Wann welchen Prompt?
- Eigene Texte prüfen → Widerspruchs-Finder (#1), Reviewer #2 (#2)
- Fremde Texte analysieren → Rückwärts-Erklärer (#4), Annahmen-Prüfer (#11)
- Rohmaterial ordnen → Strukturierer (#3)
- Optionen bewerten → Wissenschaftlicher Vergleicher (#5), Crash-Test (#6)
- Wirklich verstehen → Mentales Modell (#8), Domänen-Übersetzer (#9)
- Schreiben verbessern → Struktur-Dieb (#10)
- Bilanz ziehen → Meinungs-Änderer (#7)
Das Prinzip dahinter
Alle diese Prompts haben etwas gemeinsam: Sie fragen nicht nach Informationen, sondern nach Analyse. Sie zwingen die KI, nicht nur zu antworten, sondern zu denken – oder zumindest etwas zu tun, das wie Denken aussieht.
Der Unterschied ist enorm. Eine Zusammenfassung gibt dir eine Zusammenfassung. Die Frage nach der schwächsten Annahme gibt dir Einsicht.

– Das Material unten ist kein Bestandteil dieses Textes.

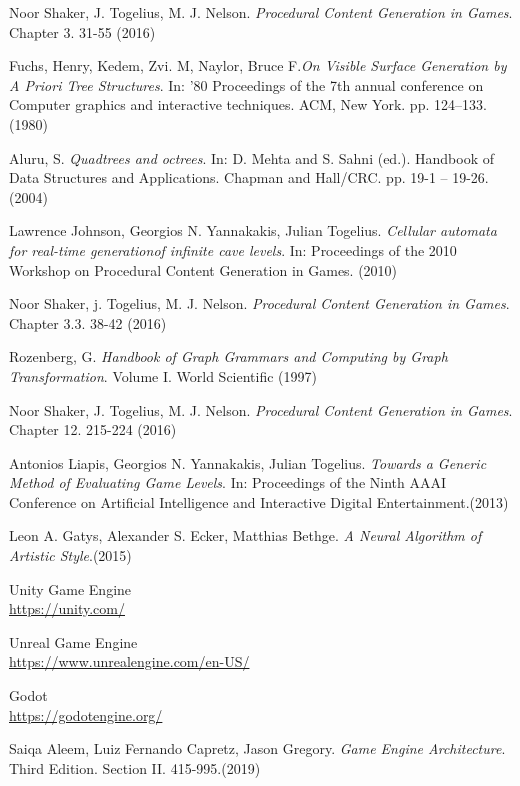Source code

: \begin{thebibliography}{9}
 Noor Shaker, J. Togelius, M. J. Nelson. \textit{Procedural Content Generation in Games}. Chapter 3. 31-55 (2016)

 Fuchs, Henry, Kedem, Zvi. M, Naylor, Bruce F.\textit{On Visible Surface Generation by A Priori Tree Structures}. In: '80 Proceedings of the 7th annual conference on Computer graphics and interactive techniques. ACM, New York. pp. 124–133. (1980)

 Aluru, S. \textit{Quadtrees and octrees}. In: D. Mehta and S. Sahni (ed.). Handbook of Data Structures and Applications. Chapman and Hall/CRC. pp. 19-1 -- 19-26. (2004)

 Lawrence Johnson, Georgios N. Yannakakis, Julian Togelius. \textit{Cellular automata for real-time generationof infinite cave levels}. In: Proceedings of the 2010 Workshop on Procedural Content Generation in Games. (2010)

 Noor Shaker, j. Togelius, M. J. Nelson. \textit{Procedural Content Generation in Games}. Chapter 3.3. 38-42 (2016)

 Rozenberg, G. \textit{Handbook of Graph Grammars and Computing by Graph Transformation}. Volume I. World Scientific (1997)

 Noor Shaker, J. Togelius, M. J. Nelson. \textit{Procedural Content Generation in Games}. Chapter 12. 215-224 (2016)

 Antonios Liapis, Georgios N. Yannakakis, Julian Togelius. \textit{Towards a Generic Method of Evaluating Game Levels}. In:  Proceedings of the Ninth AAAI Conference on Artificial Intelligence and Interactive Digital Entertainment.(2013)

 Leon A. Gatys, Alexander S. Ecker, Matthias Bethge. \textit{A Neural Algorithm of Artistic Style}.(2015)

 Unity Game Engine \\
\href{https://unity.com/}{https://unity.com/}

 Unreal Game Engine \\
\href{https://www.unrealengine.com/en-US/}{https://www.unrealengine.com/en-US/}

 Godot \\
\href{https://godotengine.org/}{https://godotengine.org/}

 Saiqa Aleem, Luiz Fernando Capretz, Jason Gregory. \textit{Game Engine Architecture}. Third Edition. Section II. 415-995.(2019)


\end{thebibliography}
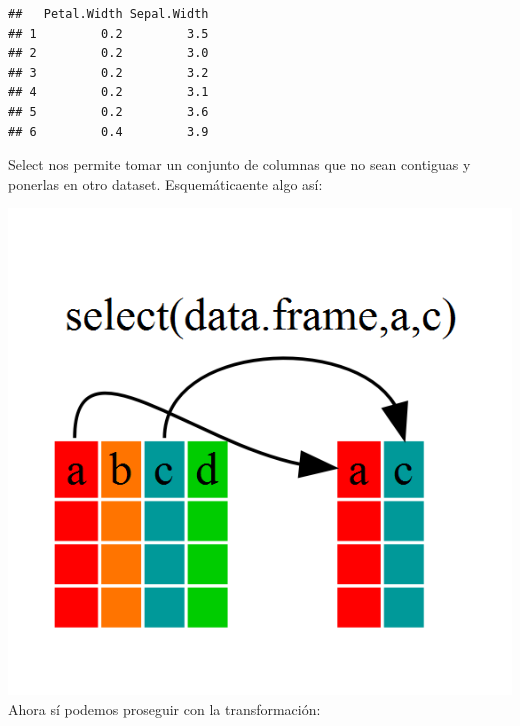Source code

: \documentclass[
]{book}
\newenvironment{Shaded}{\begin{snugshade}}{\end{snugshade}}
\newcommand{\CommentTok}[1]{\textcolor[rgb]{0.56,0.35,0.01}{\textit{#1}}}
\newcommand{\DecValTok}[1]{\textcolor[rgb]{0.00,0.00,0.81}{#1}}
\newcommand{\FloatTok}[1]{\textcolor[rgb]{0.00,0.00,0.81}{#1}}
\newcommand{\FunctionTok}[1]{\textcolor[rgb]{0.00,0.00,0.00}{#1}}
\newcommand{\NormalTok}[1]{#1}
\newcommand{\OtherTok}[1]{\textcolor[rgb]{0.56,0.35,0.01}{#1}}
\newcommand{\SpecialCharTok}[1]{\textcolor[rgb]{0.00,0.00,0.00}{#1}}
\begin{document}
\begin{verbatim}
##   Petal.Width Sepal.Width
## 1         0.2         3.5
## 2         0.2         3.0
## 3         0.2         3.2
## 4         0.2         3.1
## 5         0.2         3.6
## 6         0.4         3.9
\end{verbatim}

Select nos permite tomar un conjunto de columnas que no sean contiguas y ponerlas en otro dataset.
Esquemáticaente algo así:

\includegraphics[width=7.89in]{img/select}
Ahora sí podemos proseguir con la transformación:

\begin{Shaded}
\end{Shaded}
\end{document}
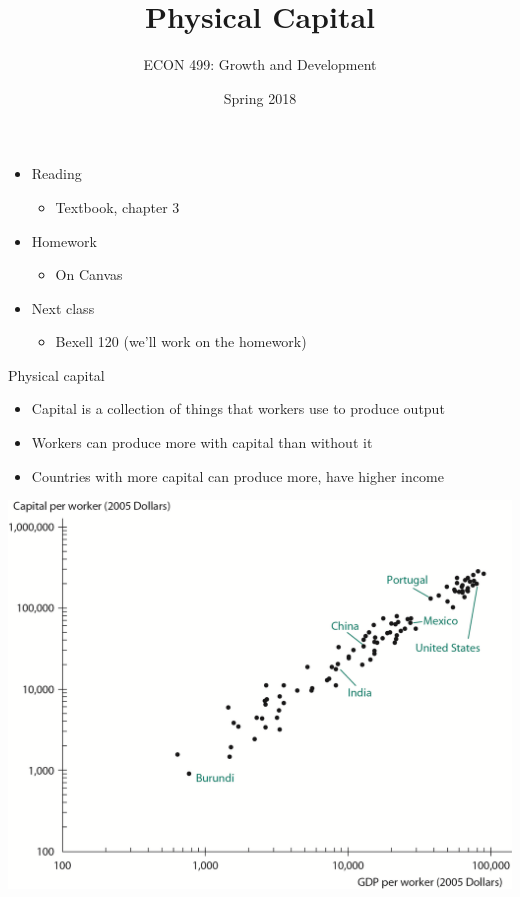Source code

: \documentclass[10pt]{beamer}
\author{ECON 499: Growth and Development}
\date{Spring 2018}
\title{Physical Capital}
\begin{document}
\maketitle

\begin{frame}[label={sec:org32451db}]{}
\begin{itemize}
\item Reading
\begin{itemize}
\item Textbook, chapter 3
\end{itemize}

\item Homework
\begin{itemize}
\item On Canvas
\end{itemize}

\item Next class
\begin{itemize}
\item Bexell 120 (we'll work on the homework)
\end{itemize}
\end{itemize}
\end{frame}

\begin{frame}[label={sec:org0948660}]{}
\alert{Physical capital}
\begin{itemize}
\item Capital is a collection of things that workers use to produce output
\item Workers can produce more with capital than without it
\item Countries with more capital can produce more, have higher income
\end{itemize}
\end{frame}

\begin{frame}[label={sec:org16b7b57}]{}
\begin{center}
\includegraphics[width=.75\textwidth]{./img/3.1.png}
\end{center}
\end{frame}
\end{document}
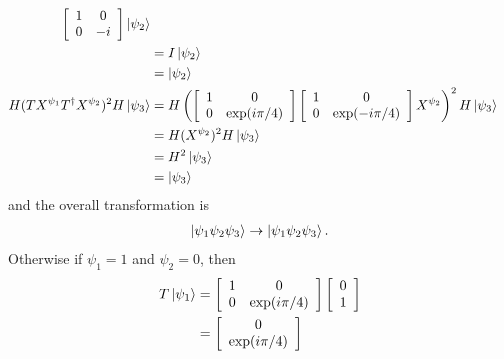 \documentclass[a4paper,12pt]{article}
\begin{document}
\begin{enumerate}
\begin{align*}
            \left[ \begin{array}{cc}
                1 & 0 \\
                0 & -i
            \end{array} \right] \ket{\psi_2} \\
            &= I \ket{\psi_2} \\
            &= \ket{\psi_2} \\
            H (T X^{\psi_1} T^\dagger X^{\psi_2})^2 H \ket{\psi_3} &= H \left(
            \left[ \begin{array}{cc}
                1 & 0 \\
                0 & \mbox{exp}(i \pi / 4)
            \end{array} \right]
            \left[ \begin{array}{cc}
                1 & 0 \\
                0 & \mbox{exp}(-i \pi / 4)
            \end{array} \right]
            X^{\psi_2} \right)^2 H \ket{\psi_3} \\
            &= H (X^{\psi_2})^2 H \ket{\psi_3} \\
            &= H^2 \ket{\psi_3} \\
            &= \ket{\psi_3} \\
        \end{align*}
        and the overall transformation is
        \begin{align*}
            \ket{\psi_1 \psi_2 \psi_3} \rightarrow \ket{\psi_1 \psi_2 \psi_3}.
        \end{align*}
        Otherwise if $\psi_1 = 1$ and $\psi_2 = 0$, then
        \begin{align*}
            T \ket{\psi_1} 
            &= \left[ \begin{array}{cc}
                1 & 0 \\
                0 & \mbox{exp}(i \pi / 4)
            \end{array} \right]
            \left[ \begin{array}{c}
                0 \\
                1
            \end{array} \right] \\
            &= \left[ \begin{array}{c}
                0 \\
                \mbox{exp}(i \pi / 4)
            \end{array} \right] \\

\end{align*}
\end{enumerate}
\end{document}
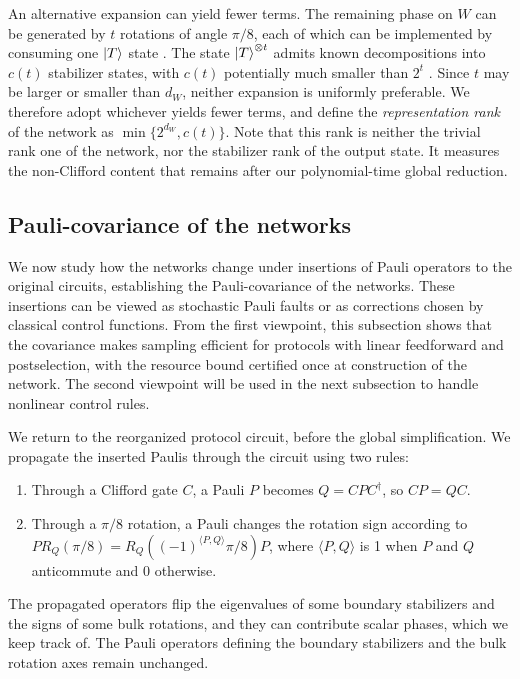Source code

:\documentclass[aps,prx,twocolumn,superscriptaddress,longbibliography]{revtex4-2}
\begin{document}
An alternative expansion can yield fewer terms. 
The remaining phase on $W$ can be generated by $t$ rotations of angle $\pi/8$, 
each of which can be implemented by consuming one $\ket{T}$ state \cite{litinskiGameSurfaceCodes2019}. 
The state $\ket{T}^{\otimes t}$ admits known decompositions into $c(t)$ stabilizer states, 
with $c(t)$ potentially much smaller than $2^t$ \cite{bravyiTradingClassicalQuantum2016}. 
Since $t$ may be larger or smaller than $d_W$, neither expansion is uniformly preferable. 
We therefore adopt whichever yields fewer terms, 
and define the \emph{representation rank} of the network as $\min\{2^{d_W},c(t)\}$.
Note that this rank is neither the trivial rank one of the network,
nor the stabilizer rank of the output state.
It measures the non-Clifford content that remains after our polynomial-time global reduction.

\subsection{Pauli-covariance of the networks}
\label{sec:pauli-stability}

We now study how the networks change under insertions of Pauli operators to the original circuits,
establishing the Pauli-covariance of the networks.
These insertions can be viewed as stochastic Pauli faults
or as corrections chosen by classical control functions.
From the first viewpoint, this subsection shows that the covariance makes sampling efficient
for protocols with linear feedforward and postselection,
with the resource bound certified once at construction of the network.
The second viewpoint will be used in the next subsection to handle nonlinear control rules.

We return to the reorganized protocol circuit,
before the global simplification.
We propagate the inserted Paulis through the circuit using two rules:
\begin{enumerate}
      \item Through a Clifford gate $C$, a Pauli $P$ becomes $Q=CPC^\dagger$,
      so $CP=QC$.
      \item Through a $\pi/8$ rotation, a Pauli changes the rotation sign according to
      $P R_Q(\pi/8)=R_Q((-1)^{\langle P,Q\rangle}\pi/8)P$,
      where $\langle P,Q\rangle$ is 1 when $P$ and $Q$ anticommute and 0 otherwise.
\end{enumerate}
The propagated operators flip the eigenvalues of some boundary stabilizers
and the signs of some bulk rotations, and they can contribute scalar phases, which we keep track of.
The Pauli operators defining the boundary stabilizers and the bulk rotation axes remain unchanged.
\end{document}
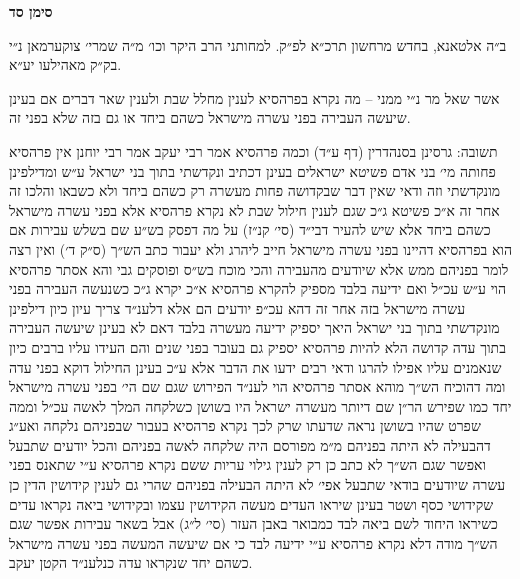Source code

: \documentclass[12pt, openany]{book}
\newcommand{\chapname}{}
\newcommand{\newchap}[1]{
	\addcontentsline{toc}{chapter}{#1}
	\renewcommand{\chapname}{#1}
		\begin{center}
			\textbf{%
\fontsize{16pt}{16pt}\selectfont
				#1}
		\end{center}
}
\begin{document}
\newchap{סימן סד}
\begin{multicols}{2}
ב״ה אלטאנא, בחדש מרחשון תרכ״א לפ״ק. למחותני הרב היקר וכו׳ מ״ה שמרי׳ צוקערמאן נ״י בק״ק מאהילעו יע״א.\\\vspace{0pt}

אשר שאל מר נ״י ממני – מה נקרא בפרהסיא לענין מחלל שבת ולענין שאר דברים אם בעינן שיעשה העבירה בפני עשרה מישראל כשהם ביחד או גם בזה שלא בפני זה.\\\vspace{0pt}

תשובה: גרסינן בסנהדרין (דף ע״ד) וכמה פרהסיא אמר רבי יעקב אמר רבי יוחנן אין פרהסיא פחותה מי׳ בני אדם פשיטא ישראלים בעינן דכתיב ונקדשתי בתוך בני ישראל ע״ש ומדילפינן מונקדשתי וזה ודאי שאין דבר שבקדושה פחות מעשרה רק כשהם ביחד ולא כשבאו והלכו זה אחר זה א״כ פשיטא ג״כ שגם לענין חילול שבת לא נקרא פרהסיא אלא בפני עשרה מישראל כשהם ביחד אלא שיש להעיר דבי״ד (סי׳ קנ״ז) על מה דפסק בש״ע שם בשלש עבירות אם הוא בפרהסיא דהיינו בפני עשרה מישראל חייב ליהרג ולא יעבור כתב הש״ך (ס״ק ד׳) ואין רצה לומר בפניהם ממש אלא שיודעים מהעבירה והכי מוכח בש״ס ופוסקים גבי והא אסתר פרהסיא הוי ע״ש עכ״ל ואם ידיעה בלבד מספיק להקרא פרהסיא א״כ יקרא ג״כ כשנעשה העבירה בפני עשרה מישראל בזה אחר זה דהא עכ״פ יודעים הם אלא דלענ״ד צריך עיון כיון דילפינן מונקדשתי בתוך בני ישראל היאך יספיק ידיעה מעשרה בלבד דאם לא בעינן שיעשה העבירה בתוך עדה קדושה הלא להיות פרהסיא יספיק גם בעובר בפני שנים והם העידו עליו ברבים כיון שנאמנים עליו אפילו להרגו ודאי רבים ידעו את הדבר אלא ע״כ בעינן החילול דוקא בפני עדה ומה דהוכיח הש״ך מוהא אסתר פרהסיא הוי לענ״ד הפירוש שגם שם הי׳ בפני עשרה מישראל יחד כמו שפירש הר״ן שם דיותר מעשרה ישראל היו בשושן כשלקחה המלך לאשה עכ״ל וממה שפרט שהיו בשושן נראה שדעתו שרק לכך נקרא פרהסיא בעבור שבפניהם נלקחה ואע״ג דהבעילה לא היתה בפניהם מ״מ מפורסם היה שלקחה לאשה בפניהם והכל יודעים שתבעל ואפשר שגם הש״ך לא כתב כן רק לענין גילוי עריות ששם נקרא פרהסיא ע״י שתאנס בפני עשרה שיודעים בודאי שתבעל אפי׳ לא היתה הבעילה בפניהם שהרי גם לענין קידושין הדין כן שקידושי כסף ושטר בעינן שיראו העדים מעשה הקידושין עצמו ובקידושי ביאה נקראו עדים כשיראו היחוד לשם ביאה לבד כמבואר באבן העזר (סי׳ ל״ג) אבל בשאר עבירות אפשר שגם הש״ך מודה דלא נקרא פרהסיא ע״י ידיעה לבד כי אם שיעשה המעשה בפני עשרה מישראל כשהם יחד שנקראו עדה כנלענ״ד הקטן יעקב.\\\vspace{0pt}

\end{multicols}\newpage
\end{document}
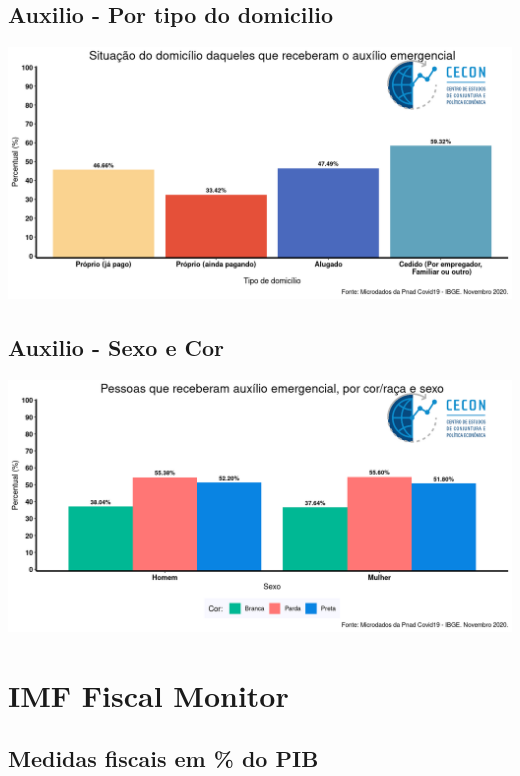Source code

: \documentclass{SelfArx}
\begin{document}
\subsection*{Auxilio - Por tipo do domicilio}
\label{sec:org7492cdd}
\begin{center}
\includegraphics[width=.9\linewidth]{./figs/PNAD_COVID/auxilio_domicilio.png}
\end{center}
\subsection*{Auxilio - Sexo e Cor}
\label{sec:org5a78470}
\begin{center}
\includegraphics[width=.9\linewidth]{./figs/PNAD_COVID/auxilio_cor_sexo.png}
\end{center}


\section*{IMF Fiscal Monitor}
\label{sec:orgd729278}
\subsection*{Medidas fiscais em \% do PIB}
\label{sec:org1857c7c}
\end{document}
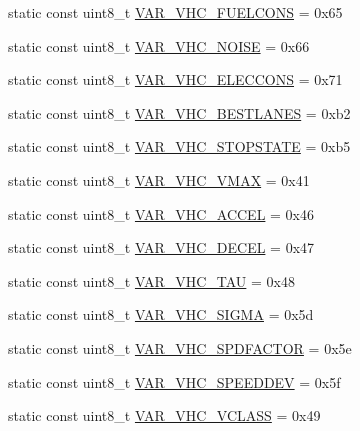 \begin{DoxyCompactItemize}
\item 
static const uint8\+\_\+t \hyperlink{classtraci__api_1_1_vehicle_manager_a2feb4c2aeaf374f8c1fbe85a6454ebb4}{V\+A\+R\+\_\+\+V\+H\+C\+\_\+\+F\+U\+E\+L\+C\+O\+NS} = 0x65
\item 
static const uint8\+\_\+t \hyperlink{classtraci__api_1_1_vehicle_manager_a8a0d3fdb9304ddf489d123d7ca8f22ea}{V\+A\+R\+\_\+\+V\+H\+C\+\_\+\+N\+O\+I\+SE} = 0x66
\item 
static const uint8\+\_\+t \hyperlink{classtraci__api_1_1_vehicle_manager_ad024b88f1fc94552b00883340f376440}{V\+A\+R\+\_\+\+V\+H\+C\+\_\+\+E\+L\+E\+C\+C\+O\+NS} = 0x71
\item 
static const uint8\+\_\+t \hyperlink{classtraci__api_1_1_vehicle_manager_a4318c2219a5f58300d7b263c50ec38b5}{V\+A\+R\+\_\+\+V\+H\+C\+\_\+\+B\+E\+S\+T\+L\+A\+N\+ES} = 0xb2
\item 
static const uint8\+\_\+t \hyperlink{classtraci__api_1_1_vehicle_manager_aeb39f34fdafd857f65b4837489b78d2c}{V\+A\+R\+\_\+\+V\+H\+C\+\_\+\+S\+T\+O\+P\+S\+T\+A\+TE} = 0xb5
\item 
static const uint8\+\_\+t \hyperlink{classtraci__api_1_1_vehicle_manager_a89242125de907c71bf7b357a7f63acdd}{V\+A\+R\+\_\+\+V\+H\+C\+\_\+\+V\+M\+AX} = 0x41
\item 
static const uint8\+\_\+t \hyperlink{classtraci__api_1_1_vehicle_manager_ac9d949b248fbdb168796e0213357e003}{V\+A\+R\+\_\+\+V\+H\+C\+\_\+\+A\+C\+C\+EL} = 0x46
\item 
static const uint8\+\_\+t \hyperlink{classtraci__api_1_1_vehicle_manager_a4c88c070e03fd1b4bbc7684935d5d36d}{V\+A\+R\+\_\+\+V\+H\+C\+\_\+\+D\+E\+C\+EL} = 0x47
\item 
static const uint8\+\_\+t \hyperlink{classtraci__api_1_1_vehicle_manager_ae44405763fa9729d5f6b93fb54e1c75a}{V\+A\+R\+\_\+\+V\+H\+C\+\_\+\+T\+AU} = 0x48
\item 
static const uint8\+\_\+t \hyperlink{classtraci__api_1_1_vehicle_manager_a11f1a4ab7243f294be9ce37c889bf018}{V\+A\+R\+\_\+\+V\+H\+C\+\_\+\+S\+I\+G\+MA} = 0x5d
\item 
static const uint8\+\_\+t \hyperlink{classtraci__api_1_1_vehicle_manager_a5645ab4fd7d6938f57beda01a79f5b86}{V\+A\+R\+\_\+\+V\+H\+C\+\_\+\+S\+P\+D\+F\+A\+C\+T\+OR} = 0x5e
\item 
static const uint8\+\_\+t \hyperlink{classtraci__api_1_1_vehicle_manager_a536289815e37b9023217ade7d1cd9e84}{V\+A\+R\+\_\+\+V\+H\+C\+\_\+\+S\+P\+E\+E\+D\+D\+EV} = 0x5f
\item 
static const uint8\+\_\+t \hyperlink{classtraci__api_1_1_vehicle_manager_ac2ce3790565e9dcaf60c2f10727e6fb5}{V\+A\+R\+\_\+\+V\+H\+C\+\_\+\+V\+C\+L\+A\+SS} = 0x49

\end{DoxyCompactItemize}
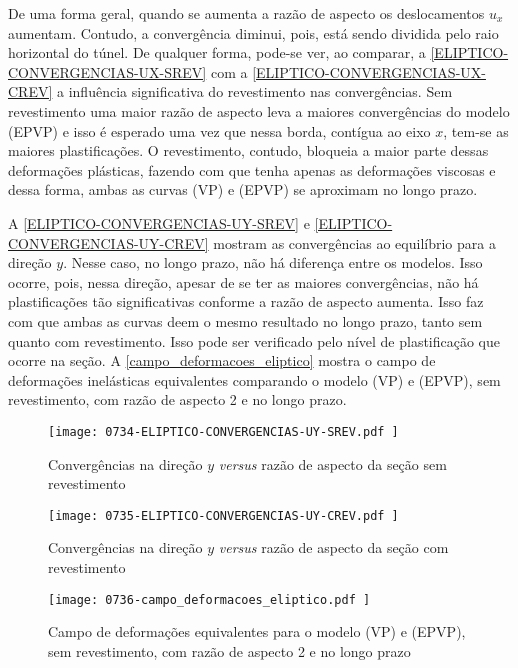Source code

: De uma forma geral, quando se aumenta a razão de aspecto os deslocamentos $u_x$ aumentam. Contudo, a convergência diminui, pois, está sendo dividida pelo raio horizontal do túnel. De qualquer forma, pode-se ver, ao comparar, a \autoref{ELIPTICO-CONVERGENCIAS-UX-SREV} com a \autoref{ELIPTICO-CONVERGENCIAS-UX-CREV} a influência significativa do revestimento nas convergências. Sem revestimento uma maior razão de aspecto leva a maiores convergências do modelo (EPVP) e isso é esperado uma vez que nessa borda, contígua ao eixo $x$, tem-se as maiores plastificações. O revestimento, contudo, bloqueia a maior parte dessas deformações plásticas, fazendo com que tenha apenas as deformações viscosas e dessa forma, ambas as curvas (VP) e (EPVP) se aproximam no longo prazo. 

A \autoref{ELIPTICO-CONVERGENCIAS-UY-SREV} e \autoref{ELIPTICO-CONVERGENCIAS-UY-CREV} mostram as convergências ao equilíbrio para a direção $y$. Nesse caso, no longo prazo, não há diferença entre os modelos. Isso ocorre, pois, nessa direção, apesar de se ter as maiores convergências, não há plastificações tão significativas conforme a razão de aspecto aumenta. Isso faz com que ambas as curvas deem o mesmo resultado no longo prazo, tanto sem quanto com revestimento. Isso pode ser verificado pelo nível de plastificação que ocorre na seção. A \autoref{campo_deformacoes_eliptico} mostra o campo de deformações inelásticas equivalentes comparando o modelo (VP) e (EPVP), sem revestimento, com razão de aspecto 2 e no longo prazo.

\begin{figure}[H]
	\begin{center}
		\texttt{[image: 0734-ELIPTICO-CONVERGENCIAS-UY-SREV.pdf
		]}
	\end{center}
	\caption{\label{ELIPTICO-CONVERGENCIAS-UY-SREV}Convergências na direção $y$ \textit{versus} razão de aspecto da seção sem revestimento}
\end{figure}

\begin{figure}[H]
	\begin{center}
		\texttt{[image: 0735-ELIPTICO-CONVERGENCIAS-UY-CREV.pdf
		]}
	\end{center}
	\caption{\label{ELIPTICO-CONVERGENCIAS-UY-CREV}Convergências na direção $y$ \textit{versus} razão de aspecto da seção com revestimento}
\end{figure}

\begin{figure}[H]
	\begin{center}
		\texttt{[image: 0736-campo\_deformacoes\_eliptico.pdf
		]}
	\end{center}
	\caption{\label{campo_deformacoes_eliptico}Campo de deformações equivalentes para o modelo (VP) e (EPVP), sem revestimento, com razão de aspecto 2 e no longo prazo}
\end{figure}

Die KI kann nicht wirklich kritisch denken. Aber sie kann die Schritte durchführen, die kritisches Denken ausmachen – wenn du sie darum bittest. Die Prompts sind die Anweisungen.
Die Prompt-Ideen basieren auf einem viralen Thread von Chris Laub auf X. Ich habe sie übersetzt, ergänzt und kommentiert. Sie funktionieren mit Claude, ChatGPT, Gemini und anderen KIs.